Full disclosure: A review copy of Daemon Trilogy: Subrosa was provided by IDW Games.
Continuing on from Purrrlock, I’m taking a look at the first game in the Daemon Trilogy, Subrosa, from IDW Games. This is apparently part of a larger, 60-90 minute game trilogy that can be played individually or back-to-back-to-back. As you might imagine, this intrigued me, so here we are.
In Subrosa, you play as feuding nobles hiring mercenaries to complete contracts that are definitely, unequivocally, 100% above-board and are for-sure not murders. Never murders. Along the way, you’ll have to sway factions to join your side and take down your opponents with your superior numbers. Can you trick your friends into conflict? Or will your next subversion be your last?
So, what you’ll probably notice first is that there are a bunch of cards. There are two types — one is Crew Members:
The other is Contracts:
Setup is a bit complicated, as you use preset decks of crew members for certain player counts. In order to save yourself some time, it’s probably easiest if you organize all the cards by color (and name) and then sort them according to this recommended setup:
- 2 – 3 Players: Use these sets, but remove one card from each set for 2 players:
- Alchemists: Madam Clout, Nisha, Rasa Old Tongue
- Courtiers: Serenity Lotus, Valerie Blanche, Vyrn
- Knights: Sahar, Sea Lowkey, Seth Highword
- Pilots: Allie Morrison, Anabuki Aoiko, Travis Quin
- Spies: David Verum, Oldeye, Skia
- 4 Players: Use these sets:
- Alchemists: Dorian Sanquin, Madam Clout, Nisha, Rasa Old Tongue
- Courtiers: Monty Prim, Serenity Lotus, Valerie Blanche, Vyrn
- Knights: Edward Drakon, Sahar, Sea Lowkey, Seth Highword
- Pilots: Fernand Pharaon, Allie Morrison, Anabuki Aoiko, Travis Quin
- Spies: Amara Okar, David Verum, Oldeye, Skia
- 5 Players: Use all cards.
You can also just make your own sets, if you want. I’m a review, not a cop.
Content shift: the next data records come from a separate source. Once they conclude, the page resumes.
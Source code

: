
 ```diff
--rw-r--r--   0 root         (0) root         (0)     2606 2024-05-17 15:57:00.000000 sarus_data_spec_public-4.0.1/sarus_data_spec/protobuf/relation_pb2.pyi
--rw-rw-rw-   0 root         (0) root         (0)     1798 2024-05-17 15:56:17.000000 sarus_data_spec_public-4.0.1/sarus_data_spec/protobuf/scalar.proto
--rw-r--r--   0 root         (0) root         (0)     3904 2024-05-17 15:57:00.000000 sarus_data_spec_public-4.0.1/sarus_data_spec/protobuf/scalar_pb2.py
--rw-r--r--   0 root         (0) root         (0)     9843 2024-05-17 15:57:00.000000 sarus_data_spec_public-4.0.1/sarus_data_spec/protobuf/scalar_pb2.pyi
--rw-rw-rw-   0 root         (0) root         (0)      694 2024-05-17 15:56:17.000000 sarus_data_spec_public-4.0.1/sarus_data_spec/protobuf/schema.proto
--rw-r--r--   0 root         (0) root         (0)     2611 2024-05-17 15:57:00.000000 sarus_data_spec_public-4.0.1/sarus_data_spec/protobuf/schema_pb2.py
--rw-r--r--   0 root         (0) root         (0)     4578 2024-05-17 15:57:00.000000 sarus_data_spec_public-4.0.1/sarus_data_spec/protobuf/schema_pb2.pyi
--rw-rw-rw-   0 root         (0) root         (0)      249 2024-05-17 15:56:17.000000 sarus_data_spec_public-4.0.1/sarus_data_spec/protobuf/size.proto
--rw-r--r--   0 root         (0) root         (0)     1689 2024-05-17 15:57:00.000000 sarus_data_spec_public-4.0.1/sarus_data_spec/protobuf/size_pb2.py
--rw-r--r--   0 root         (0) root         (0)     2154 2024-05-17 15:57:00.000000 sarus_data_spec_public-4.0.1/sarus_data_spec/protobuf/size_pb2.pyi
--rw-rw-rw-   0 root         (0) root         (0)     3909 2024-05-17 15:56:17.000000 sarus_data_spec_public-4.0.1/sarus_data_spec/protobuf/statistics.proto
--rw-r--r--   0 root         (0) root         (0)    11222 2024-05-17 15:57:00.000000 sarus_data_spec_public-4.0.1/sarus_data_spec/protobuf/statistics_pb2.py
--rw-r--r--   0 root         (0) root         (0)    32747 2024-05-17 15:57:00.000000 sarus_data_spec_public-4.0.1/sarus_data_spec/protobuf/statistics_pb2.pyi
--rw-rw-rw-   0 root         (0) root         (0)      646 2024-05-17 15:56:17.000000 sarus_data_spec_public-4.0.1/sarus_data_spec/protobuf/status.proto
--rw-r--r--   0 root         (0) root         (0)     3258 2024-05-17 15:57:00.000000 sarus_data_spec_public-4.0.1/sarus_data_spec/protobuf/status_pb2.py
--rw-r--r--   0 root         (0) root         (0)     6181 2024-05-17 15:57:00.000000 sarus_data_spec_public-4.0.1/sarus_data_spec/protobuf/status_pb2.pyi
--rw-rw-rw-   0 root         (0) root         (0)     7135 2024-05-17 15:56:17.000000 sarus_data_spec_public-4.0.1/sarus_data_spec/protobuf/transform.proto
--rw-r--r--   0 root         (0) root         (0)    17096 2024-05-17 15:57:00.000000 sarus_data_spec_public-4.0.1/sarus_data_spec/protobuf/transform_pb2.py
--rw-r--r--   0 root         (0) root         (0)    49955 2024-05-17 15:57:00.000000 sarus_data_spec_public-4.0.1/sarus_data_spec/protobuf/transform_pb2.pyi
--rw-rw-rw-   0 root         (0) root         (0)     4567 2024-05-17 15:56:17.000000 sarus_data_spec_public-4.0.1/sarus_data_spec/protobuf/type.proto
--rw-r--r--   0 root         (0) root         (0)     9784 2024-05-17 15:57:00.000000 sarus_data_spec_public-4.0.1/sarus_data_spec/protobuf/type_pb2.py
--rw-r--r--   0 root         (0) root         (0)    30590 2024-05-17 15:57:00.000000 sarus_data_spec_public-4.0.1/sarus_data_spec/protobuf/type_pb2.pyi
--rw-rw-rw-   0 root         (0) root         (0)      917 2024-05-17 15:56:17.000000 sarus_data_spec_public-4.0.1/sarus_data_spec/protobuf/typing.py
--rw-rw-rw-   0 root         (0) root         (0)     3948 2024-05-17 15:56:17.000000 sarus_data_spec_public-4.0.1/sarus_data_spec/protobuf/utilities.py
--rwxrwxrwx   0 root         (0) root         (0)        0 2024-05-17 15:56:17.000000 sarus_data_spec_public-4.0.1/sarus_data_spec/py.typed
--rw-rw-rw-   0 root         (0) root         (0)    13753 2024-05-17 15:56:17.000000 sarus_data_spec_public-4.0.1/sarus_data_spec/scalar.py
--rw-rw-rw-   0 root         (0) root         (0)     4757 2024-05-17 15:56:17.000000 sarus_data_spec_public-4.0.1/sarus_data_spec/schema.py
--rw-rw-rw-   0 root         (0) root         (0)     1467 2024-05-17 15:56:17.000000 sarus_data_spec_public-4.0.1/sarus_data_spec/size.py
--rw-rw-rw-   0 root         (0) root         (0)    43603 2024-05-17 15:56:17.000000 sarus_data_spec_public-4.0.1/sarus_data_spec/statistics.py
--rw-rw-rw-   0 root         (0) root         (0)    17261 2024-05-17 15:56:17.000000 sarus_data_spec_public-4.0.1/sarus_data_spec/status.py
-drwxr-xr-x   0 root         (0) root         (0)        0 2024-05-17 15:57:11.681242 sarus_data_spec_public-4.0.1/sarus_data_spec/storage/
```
For the contracts, just shuffle them and deal each player 3. Each player must keep at least one, but may discard more. Once you’ve done that, deal all the Crew Member cards equally to each player, and choose a player randomly to go first, giving them the Initiative Token:
Once you’ve done that, you should be all ready to start!
Gameplay is fairly straightforward. Subrosa is played over a series of rounds, with each round having a few phases. I’ll outline those parts as follows:
During the Recruit Step, you’ll pick two cards from your hand and add them to your Crew, which is a row of face-down (sometimes face-up, if revealed via a card effect) cards in front of you. Your Crew is what enables you to complete Contracts, but more on that later. When you do, you may choose one of the following actions:
- Designate a Crew Member to act. Push that Crew Member (face-up or face-down) slightly forward to indicate that that is the one you’re using.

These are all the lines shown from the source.